The Pew Center’s Project for Excellence in Journalism released a report last week. It found that while the media has covered both the Obama and McCain campaigns pretty evenly, the vast majority of “negative” coverage has - no big surprise here - focused on John McCain. The project surmised that “coverage of McCain has been heavily unfavorable - and has become more so over time. In the six weeks following the conventions through the final debate, unfavorable stories about McCain outweighed favorable ones by a factor of more than three to one - the most unfavorable of all four candidates.” McCain coverage was even worse than his much-ballyhooed running mate, Sarah Palin. Ouch!


In addition, polling from Rasmussen over the past few months has consistently shown that a majority of Americans believe reporters give Democrats more favorable coverage than Republicans. If you didn’t already know it: The media’s “love affair” with Mr. Obama is no myth.

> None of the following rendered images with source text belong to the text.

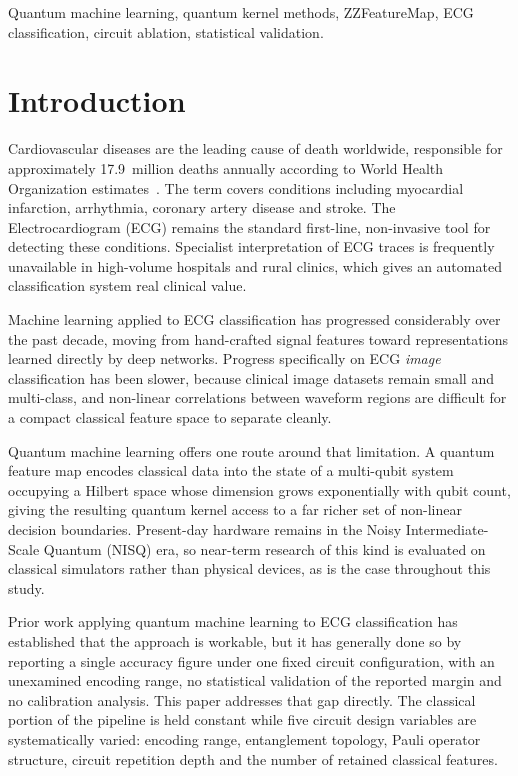 \documentclass[10pt,conference]{IEEEtran}
\begin{document}
\begin{IEEEkeywords}
Quantum machine learning, quantum kernel methods, ZZFeatureMap, ECG
classification, circuit ablation, statistical validation.
\end{IEEEkeywords}

\section{Introduction}

Cardiovascular diseases are the leading cause of death worldwide,
responsible for approximately 17.9~million deaths annually according to
World Health Organization estimates~\cite{who2021}. The term covers
conditions including myocardial infarction, arrhythmia, coronary artery
disease and stroke. The Electrocardiogram (ECG) remains the standard
first-line, non-invasive tool for detecting these conditions. Specialist
interpretation of ECG traces is frequently unavailable in high-volume
hospitals and rural clinics, which gives an automated classification
system real clinical value.

Machine learning applied to ECG classification has progressed
considerably over the past decade, moving from hand-crafted signal
features toward representations learned directly by deep networks.
Progress specifically on ECG \emph{image} classification has been
slower, because clinical image datasets remain small and multi-class,
and non-linear correlations between waveform regions are difficult for
a compact classical feature space to separate cleanly.

Quantum machine learning offers one route around that limitation. A
quantum feature map encodes classical data into the state of a
multi-qubit system occupying a Hilbert space whose dimension grows
exponentially with qubit count, giving the resulting quantum kernel
access to a far richer set of non-linear decision boundaries.
Present-day hardware remains in the Noisy Intermediate-Scale Quantum
(NISQ) era, so near-term research of this kind is evaluated on
classical simulators rather than physical devices, as is the case
throughout this study.

Prior work applying quantum machine learning to ECG classification has
established that the approach is workable, but it has generally done so
by reporting a single accuracy figure under one fixed circuit
configuration, with an unexamined encoding range, no statistical
validation of the reported margin and no calibration analysis. This
paper addresses that gap directly. The classical portion of the pipeline
is held constant while five circuit design variables are systematically
varied: encoding range, entanglement topology, Pauli operator structure,
circuit repetition depth and the number of retained classical features.
\end{document}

It stands to reason (outside of the economic mess and Mr. McCain’s campaign management issues) that the media has shaped voter perception of the candidates by presenting more positive narratives of Mr. Obama and more negative narratives of Mr. McCain. Factor in that Mr. Obama’s television ads are running 5-to-1 to Mr. McCain’s and it is no wonder Mr. Obama is leading the race by every measure.

So, now that this bias has been revealed, we can expect the media’s moment of self-reflection and assessment, right? An examination of where the media went wrong and how it can right itself on the path to true objectivity. Fat chance.

In contrast, reaction to an Orlando TV anchor’s interview of vice presidential candidate Joe Biden is a case in point of what the media does when caught with its hand in the cookie jar - turns against its own. Instead of an introspective analysis, media liberal elites have revolted, bowing to political pressure and campaign spin instead of highlighting excellence in journalism.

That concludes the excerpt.